• _Exercise requirements_
Could you output the listing that follows exactly, without its images?

- - -

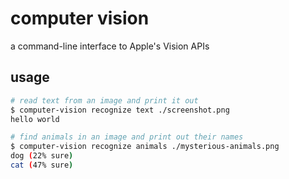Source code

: # computer vision

a command-line interface to Apple's Vision APIs

## usage

```bash
# read text from an image and print it out
$ computer-vision recognize text ./screenshot.png
hello world

# find animals in an image and print out their names
$ computer-vision recognize animals ./mysterious-animals.png
dog (22% sure)
cat (47% sure)
```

- - -

• _Answer space_
Source code

: # computer vision

a command-line interface to Apple's Vision APIs

## usage

```bash
# read text from an image and print it out
$ computer-vision recognize text ./screenshot.png
hello world

# find animals in an image and print out their names
$ computer-vision recognize animals ./mysterious-animals.png
dog (22% sure)
cat (47% sure)
```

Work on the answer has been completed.